I was just the 16th person of color appointed to a federal court of appeals, but my racial identity did not appear to be an issue. No one questioned my faith or religious affiliation. Nor was I attacked politically, even though it was an election year. In fact, I was confirmed by unanimous consent less than a month before Election Day.

I can’t help contrasting that experience with what I see today, and I am deeply troubled.

The Senate is currently weighing the nomination of Adeel Mangi to the same Philadelphia-based court I sat on. Mangi is eminently qualified for the position. And if he is confirmed, he would be the first Muslim in our nation’s history to sit on the federal appellate bench.

Mangi is eminently qualified for the position.

Mangi is a highly respected, Oxford- and Harvard-educated attorney. He has handled complex litigation for decades in both federal and state courts. His trial skills received headlines around the country in a trade secrets case when he won the largest jury verdict ($2 billion) in the history of Virginia. His pro bono work has also been outstanding and has made an enormous difference in people’s lives. This is a nominee who should — and ordinarily would — have widespread bipartisan support.

But sadly, Mangi has been made a target of vicious political and personal attacks because he is Muslim.

That hostility was on full display at his confirmation hearing in December. Under the thin pretext of his membership in a Muslim bar association and participation in a Rutgers University program aimed at combating racism and Islamophobia, Mangi was questioned by Senate Republicans about whether he supported an “intifada” in the United States, whether he celebrates 9/11, and worse.

» READ MORE: Islamophobia in Philadelphia is on the rise | Opinion

Despite support by numerous Jewish groups, including the Anti-Defamation League and the American Jewish Committee, Mangi has been falsely accused of antisemitism and being a supporter of terrorism. One dark-money group has paid for an ad campaign targeting Democratic senators up for reelection, including Pennsylvania Sen. Bob Casey, repeating baseless slurs against Mangi and urging them to vote against Mangi.

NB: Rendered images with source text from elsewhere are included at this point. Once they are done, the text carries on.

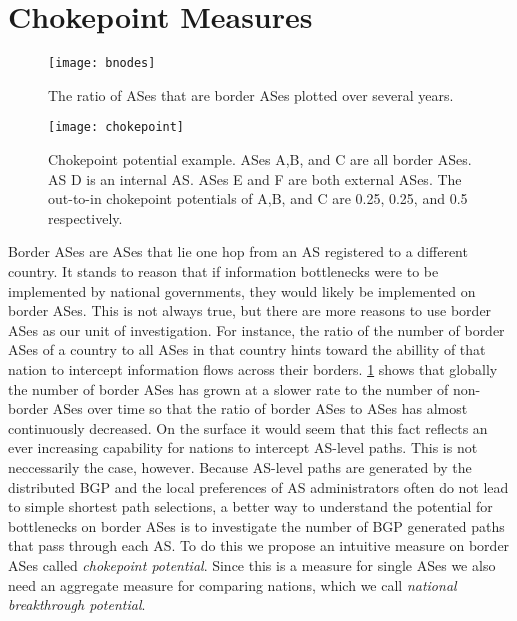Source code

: \section{Chokepoint Measures}


\begin{figure}
	\centering
	\texttt{[image: bnodes]}
	\caption{The ratio of ASes that are border ASes plotted over several years.}\label{fig:bnodes}
\end{figure}

\begin{figure}
	\centering
	\texttt{[image: chokepoint]}
	\caption{Chokepoint potential example. ASes A,B, and C are all border ASes. 
						AS D is an internal AS. ASes E and F are both external ASes.
						The out-to-in chokepoint potentials of A,B, and C are 0.25, 0.25, and 0.5 respectively.}\label{fig:chokepoint}
\end{figure}


Border ASes are ASes that lie one hop from an AS registered to a different country. It stands to reason that if information bottlenecks
were to be implemented by national governments, they would likely be implemented on border ASes. This is not always true, but there are more reasons
to use border ASes as our unit of investigation. For instance, the ratio of the number of border ASes of
a country to all ASes in that country hints toward the abillity of that nation to intercept information flows across their borders.
\figurename \ref{fig:bnodes} shows that globally the number of border ASes has grown at a slower rate to the number of non-border ASes
over time so that the ratio of border ASes to ASes has almost continuously decreased. On the surface it would seem that this fact reflects an ever increasing capability for nations to intercept AS-level paths. This is not
neccessarily the case, however. Because AS-level paths are generated by the distributed BGP and the local preferences of AS administrators often do not
lead to simple shortest path selections, a better way to understand the potential for bottlenecks on border ASes is to investigate the number of BGP generated
paths that pass through each AS. To do this we propose an intuitive measure on border ASes called \emph{chokepoint potential}. Since this is a measure for single ASes
we also need an aggregate measure for comparing nations, which we call \emph{national breakthrough potential}.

This is appalling, and it must stop.

A presidential nomination to the federal bench should be something to aspire to through hard work and a steadfast commitment to the law. But that will no longer be true if the nomination brings with it the threat of personal attacks and defamation, particularly for nominees from underrepresented communities who can instead expect their work and dedication to be repaid with bigoted smears. This will do immeasurable harm to our very worthy goal of diversifying the federal bench, an effort which recognizes that a variety of perspectives and lived experiences among judges improves the quality of their work, and thus the nation’s welfare.

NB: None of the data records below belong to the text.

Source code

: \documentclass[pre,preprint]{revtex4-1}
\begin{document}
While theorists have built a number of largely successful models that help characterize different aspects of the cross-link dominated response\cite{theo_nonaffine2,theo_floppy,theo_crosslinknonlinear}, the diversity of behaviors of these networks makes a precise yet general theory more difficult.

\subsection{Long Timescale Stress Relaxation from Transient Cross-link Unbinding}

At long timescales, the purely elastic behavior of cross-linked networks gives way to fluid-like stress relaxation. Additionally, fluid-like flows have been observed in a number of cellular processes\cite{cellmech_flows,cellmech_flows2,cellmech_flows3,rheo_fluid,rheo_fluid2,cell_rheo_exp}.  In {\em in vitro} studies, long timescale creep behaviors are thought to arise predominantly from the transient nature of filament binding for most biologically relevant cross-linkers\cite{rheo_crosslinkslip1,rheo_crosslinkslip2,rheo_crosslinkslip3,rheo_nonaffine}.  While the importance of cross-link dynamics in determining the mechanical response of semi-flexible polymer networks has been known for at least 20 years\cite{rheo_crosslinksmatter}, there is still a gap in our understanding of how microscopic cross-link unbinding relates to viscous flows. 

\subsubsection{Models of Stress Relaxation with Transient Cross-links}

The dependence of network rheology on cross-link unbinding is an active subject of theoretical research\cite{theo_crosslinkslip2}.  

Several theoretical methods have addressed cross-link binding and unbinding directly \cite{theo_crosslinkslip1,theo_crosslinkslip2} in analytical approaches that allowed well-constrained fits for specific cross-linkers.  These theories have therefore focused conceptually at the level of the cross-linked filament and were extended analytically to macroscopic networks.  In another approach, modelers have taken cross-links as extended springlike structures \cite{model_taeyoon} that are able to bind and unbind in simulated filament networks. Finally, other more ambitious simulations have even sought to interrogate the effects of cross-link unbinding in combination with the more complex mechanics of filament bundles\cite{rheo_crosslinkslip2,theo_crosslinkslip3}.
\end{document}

The freedom to exercise one’s religious faith is a fundamental tenet of our democracy. If we believe democracy is on the ballot in November, then we must support all that democracy entails, including freedom of religion — and not use a judicial nominee’s religion against him.

The Senate must disregard the baseless attacks against Mangi and treat him with the same respect I experienced in 1992.

Mangi is exactly the kind of jurist we need. He will be a welcome addition to the Third Circuit and to our nation’s ongoing effort to live up to its promise of equality for all Americans. I have faith that Sen. Casey and a majority of the Senate will agree and vote to confirm Mangi.

Timothy K. Lewis, a former judge on the U.S. Court of Appeals for the Third Circuit, is based in Pittsburgh.